**Problem details:**
Where the line containing "specifier: ^2.2.0" appears, end your copy; everything from the first line of the records below up to and including it must be reproduced exactly.

——————————

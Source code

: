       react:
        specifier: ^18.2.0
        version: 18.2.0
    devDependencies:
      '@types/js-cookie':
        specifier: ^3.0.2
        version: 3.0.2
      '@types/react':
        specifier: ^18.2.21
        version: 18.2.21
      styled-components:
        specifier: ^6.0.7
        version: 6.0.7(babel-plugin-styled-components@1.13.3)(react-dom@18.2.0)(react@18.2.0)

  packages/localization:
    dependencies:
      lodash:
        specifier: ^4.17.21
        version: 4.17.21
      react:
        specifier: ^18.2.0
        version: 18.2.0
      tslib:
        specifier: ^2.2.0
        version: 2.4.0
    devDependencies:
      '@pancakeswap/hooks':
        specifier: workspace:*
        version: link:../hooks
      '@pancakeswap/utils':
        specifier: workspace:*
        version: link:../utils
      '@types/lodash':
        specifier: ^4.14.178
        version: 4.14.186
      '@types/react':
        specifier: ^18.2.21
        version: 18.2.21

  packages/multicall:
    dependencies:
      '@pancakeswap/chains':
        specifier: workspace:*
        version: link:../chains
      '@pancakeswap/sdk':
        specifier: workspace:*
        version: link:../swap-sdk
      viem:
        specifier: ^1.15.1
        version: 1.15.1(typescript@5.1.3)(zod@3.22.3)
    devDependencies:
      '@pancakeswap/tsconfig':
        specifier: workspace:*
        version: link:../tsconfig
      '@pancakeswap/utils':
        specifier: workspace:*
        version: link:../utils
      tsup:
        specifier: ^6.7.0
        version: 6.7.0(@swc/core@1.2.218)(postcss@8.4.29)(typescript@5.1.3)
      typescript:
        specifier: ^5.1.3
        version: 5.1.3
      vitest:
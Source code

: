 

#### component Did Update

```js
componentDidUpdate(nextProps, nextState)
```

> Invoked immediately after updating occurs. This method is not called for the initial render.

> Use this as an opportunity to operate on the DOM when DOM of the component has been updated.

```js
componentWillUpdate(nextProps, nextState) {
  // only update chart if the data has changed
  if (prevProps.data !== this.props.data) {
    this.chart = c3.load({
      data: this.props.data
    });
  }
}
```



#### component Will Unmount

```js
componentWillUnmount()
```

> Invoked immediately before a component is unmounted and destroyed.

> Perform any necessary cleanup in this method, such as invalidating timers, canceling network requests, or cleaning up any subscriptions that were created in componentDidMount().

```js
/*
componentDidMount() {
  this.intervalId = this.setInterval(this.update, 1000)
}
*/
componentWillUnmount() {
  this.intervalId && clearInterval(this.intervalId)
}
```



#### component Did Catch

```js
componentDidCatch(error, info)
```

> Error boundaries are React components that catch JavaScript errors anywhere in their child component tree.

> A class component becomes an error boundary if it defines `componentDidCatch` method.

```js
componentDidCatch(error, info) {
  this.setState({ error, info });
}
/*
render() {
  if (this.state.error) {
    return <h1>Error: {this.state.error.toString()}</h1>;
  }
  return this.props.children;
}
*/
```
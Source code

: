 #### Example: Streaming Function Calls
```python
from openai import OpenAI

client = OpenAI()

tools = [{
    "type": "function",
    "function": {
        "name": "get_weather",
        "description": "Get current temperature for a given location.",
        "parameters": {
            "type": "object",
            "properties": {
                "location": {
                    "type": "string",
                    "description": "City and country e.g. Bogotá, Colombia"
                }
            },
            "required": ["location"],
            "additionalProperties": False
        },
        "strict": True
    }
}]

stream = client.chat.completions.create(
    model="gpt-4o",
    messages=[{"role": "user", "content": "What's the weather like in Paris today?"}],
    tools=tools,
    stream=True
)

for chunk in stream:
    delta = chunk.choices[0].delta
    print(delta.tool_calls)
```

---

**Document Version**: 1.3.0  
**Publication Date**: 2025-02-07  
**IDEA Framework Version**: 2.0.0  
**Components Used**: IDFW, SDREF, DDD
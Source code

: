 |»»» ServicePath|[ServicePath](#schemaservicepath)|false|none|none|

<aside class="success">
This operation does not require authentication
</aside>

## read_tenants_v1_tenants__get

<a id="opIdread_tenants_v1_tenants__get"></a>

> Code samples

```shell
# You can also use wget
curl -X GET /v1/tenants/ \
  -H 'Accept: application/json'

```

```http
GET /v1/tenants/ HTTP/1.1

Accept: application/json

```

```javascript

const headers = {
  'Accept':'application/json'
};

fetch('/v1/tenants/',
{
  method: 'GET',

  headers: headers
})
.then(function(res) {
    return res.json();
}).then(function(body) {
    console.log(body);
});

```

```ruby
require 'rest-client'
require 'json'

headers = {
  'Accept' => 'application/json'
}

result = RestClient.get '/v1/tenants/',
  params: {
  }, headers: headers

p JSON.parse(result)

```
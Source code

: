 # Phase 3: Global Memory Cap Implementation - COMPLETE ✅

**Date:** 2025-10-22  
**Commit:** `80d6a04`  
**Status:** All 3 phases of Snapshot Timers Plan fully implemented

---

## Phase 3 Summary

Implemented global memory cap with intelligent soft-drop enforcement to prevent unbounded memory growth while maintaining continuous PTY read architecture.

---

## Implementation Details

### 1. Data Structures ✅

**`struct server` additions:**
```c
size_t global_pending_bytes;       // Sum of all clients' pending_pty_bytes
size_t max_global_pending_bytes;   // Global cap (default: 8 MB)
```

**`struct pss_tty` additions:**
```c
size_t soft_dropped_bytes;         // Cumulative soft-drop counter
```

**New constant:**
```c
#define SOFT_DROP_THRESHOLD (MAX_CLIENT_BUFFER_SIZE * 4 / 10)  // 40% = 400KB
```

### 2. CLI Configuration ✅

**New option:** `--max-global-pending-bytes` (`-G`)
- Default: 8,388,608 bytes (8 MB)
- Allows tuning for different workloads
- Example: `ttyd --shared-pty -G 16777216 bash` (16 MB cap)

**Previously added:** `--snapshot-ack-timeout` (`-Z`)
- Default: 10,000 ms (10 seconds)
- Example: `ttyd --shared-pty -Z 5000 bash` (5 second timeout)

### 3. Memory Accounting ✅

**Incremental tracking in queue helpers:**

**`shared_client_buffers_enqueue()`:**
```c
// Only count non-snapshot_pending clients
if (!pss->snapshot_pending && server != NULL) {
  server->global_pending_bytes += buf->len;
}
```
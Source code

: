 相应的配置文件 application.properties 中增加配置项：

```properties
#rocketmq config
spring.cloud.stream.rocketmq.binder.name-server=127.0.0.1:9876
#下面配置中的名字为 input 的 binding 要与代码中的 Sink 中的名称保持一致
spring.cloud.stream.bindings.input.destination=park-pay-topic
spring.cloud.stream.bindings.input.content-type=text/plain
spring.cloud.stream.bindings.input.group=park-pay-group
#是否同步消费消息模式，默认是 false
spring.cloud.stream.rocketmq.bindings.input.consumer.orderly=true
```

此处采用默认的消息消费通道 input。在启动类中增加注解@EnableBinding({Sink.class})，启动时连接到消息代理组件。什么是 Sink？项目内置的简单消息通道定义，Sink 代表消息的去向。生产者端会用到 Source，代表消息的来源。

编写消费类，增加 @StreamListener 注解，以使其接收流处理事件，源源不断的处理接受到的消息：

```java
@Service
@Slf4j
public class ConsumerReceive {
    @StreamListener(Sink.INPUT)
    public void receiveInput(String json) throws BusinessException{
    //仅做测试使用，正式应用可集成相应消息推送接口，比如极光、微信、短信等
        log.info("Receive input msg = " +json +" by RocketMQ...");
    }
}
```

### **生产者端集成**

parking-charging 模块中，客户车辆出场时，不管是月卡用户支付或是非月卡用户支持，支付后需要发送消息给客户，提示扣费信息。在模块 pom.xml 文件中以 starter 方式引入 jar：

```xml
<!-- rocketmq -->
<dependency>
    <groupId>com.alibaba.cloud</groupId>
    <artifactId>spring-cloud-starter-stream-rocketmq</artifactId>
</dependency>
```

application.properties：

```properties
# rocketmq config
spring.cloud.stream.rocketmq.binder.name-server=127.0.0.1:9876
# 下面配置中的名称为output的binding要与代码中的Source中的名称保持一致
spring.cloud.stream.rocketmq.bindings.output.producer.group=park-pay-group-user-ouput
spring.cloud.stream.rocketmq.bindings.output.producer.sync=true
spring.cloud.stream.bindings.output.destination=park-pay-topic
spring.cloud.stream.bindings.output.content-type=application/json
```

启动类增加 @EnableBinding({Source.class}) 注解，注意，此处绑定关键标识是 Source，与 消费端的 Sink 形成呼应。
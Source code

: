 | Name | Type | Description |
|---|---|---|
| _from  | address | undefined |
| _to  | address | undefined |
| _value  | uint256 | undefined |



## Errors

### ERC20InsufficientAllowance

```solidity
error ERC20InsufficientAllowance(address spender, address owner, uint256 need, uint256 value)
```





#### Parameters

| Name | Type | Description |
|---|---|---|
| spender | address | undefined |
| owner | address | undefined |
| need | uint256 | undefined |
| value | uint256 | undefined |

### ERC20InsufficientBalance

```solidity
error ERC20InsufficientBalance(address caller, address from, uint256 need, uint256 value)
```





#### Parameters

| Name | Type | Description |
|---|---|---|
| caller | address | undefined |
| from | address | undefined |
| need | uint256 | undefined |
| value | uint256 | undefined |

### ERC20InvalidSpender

——————————

**Your solution:**
Source code

:       react:
        specifier: ^18.2.0
        version: 18.2.0
    devDependencies:
      '@types/js-cookie':
        specifier: ^3.0.2
        version: 3.0.2
      '@types/react':
        specifier: ^18.2.21
        version: 18.2.21
      styled-components:
        specifier: ^6.0.7
        version: 6.0.7(babel-plugin-styled-components@1.13.3)(react-dom@18.2.0)(react@18.2.0)

  packages/localization:
    dependencies:
      lodash:
        specifier: ^4.17.21
        version: 4.17.21
      react:
        specifier: ^18.2.0
        version: 18.2.0
      tslib:
        specifier: ^2.2.0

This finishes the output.